Explore architecture and history usually off-limits to the public—May 23 and 24 only.

· 2 min read · HOC Toronto Desk

Doors Open Toronto is back this weekend, and for two days only, the city turns itself inside out. Sixteen heritage buildings that normally exist behind velvet ropes—corporate lobbies, heritage estates, cultural institutions—open their doors to anyone curious enough to walk in.

It's one of the city's strangest annual events in the best way: you get legal access to spaces you'd normally have to phone ahead for, explain yourself to security, or sweet-talk your way into. This time, it's an open invitation.

The weekend draws crowds precisely because it collapses the distance between you and the city's bones. Walk through a bank built in 1923 and see the teller cages, the vault doors, the marble that cost a fortune when it was installed. Tour a heritage home in a neighbourhood you pass through weekly but have never entered. Watch architects and historians explain why a seemingly ordinary brick building matters to Toronto's identity.

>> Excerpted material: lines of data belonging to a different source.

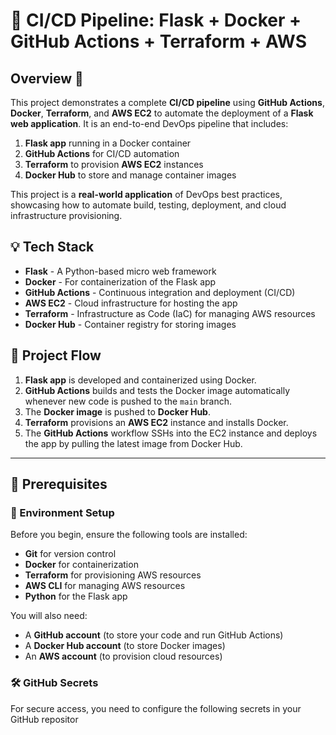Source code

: # 🚀 CI/CD Pipeline: Flask + Docker + GitHub Actions + Terraform + AWS

## Overview 🎯
This project demonstrates a complete **CI/CD pipeline** using **GitHub Actions**, **Docker**, **Terraform**, and **AWS EC2** to automate the deployment of a **Flask web application**. It is an end-to-end DevOps pipeline that includes:

1. **Flask app** running in a Docker container
2. **GitHub Actions** for CI/CD automation
3. **Terraform** to provision **AWS EC2** instances
4. **Docker Hub** to store and manage container images

This project is a **real-world application** of DevOps best practices, showcasing how to automate build, testing, deployment, and cloud infrastructure provisioning.

## 💡 Tech Stack
- **Flask** - A Python-based micro web framework
- **Docker** - For containerization of the Flask app
- **GitHub Actions** - Continuous integration and deployment (CI/CD)
- **AWS EC2** - Cloud infrastructure for hosting the app
- **Terraform** - Infrastructure as Code (IaC) for managing AWS resources
- **Docker Hub** - Container registry for storing images

## 🚀 Project Flow
1. **Flask app** is developed and containerized using Docker.
2. **GitHub Actions** builds and tests the Docker image automatically whenever new code is pushed to the `main` branch.
3. The **Docker image** is pushed to **Docker Hub**.
4. **Terraform** provisions an **AWS EC2** instance and installs Docker.
5. The **GitHub Actions** workflow SSHs into the EC2 instance and deploys the app by pulling the latest image from Docker Hub.

---

## 🔧 Prerequisites

### 🚀 Environment Setup
Before you begin, ensure the following tools are installed:
- **Git** for version control
- **Docker** for containerization
- **Terraform** for provisioning AWS resources
- **AWS CLI** for managing AWS resources
- **Python** for the Flask app

You will also need:
- A **GitHub account** (to store your code and run GitHub Actions)
- A **Docker Hub account** (to store Docker images)
- An **AWS account** (to provision cloud resources)

### 🛠️ GitHub Secrets
For secure access, you need to configure the following secrets in your GitHub repositor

The weather is finally warm and cooperating. The Kensington Flea Market and Toronto Sunday Market in Parkdale are both running simultaneously, so you can thread a day between heritage exploration and vintage finds. Bruno Mars and Khalid are both performing in the city this weekend too, so if classical architecture isn't your draw, the options multiply.

Doors Open Toronto happens once a year. If you've never gone, this is the moment—the crowds spike Saturday and Sunday, so arrive early morning or late afternoon to avoid the worst of it. It's the city at its most generous, showing you how it was built and inviting you inside to see it for yourself.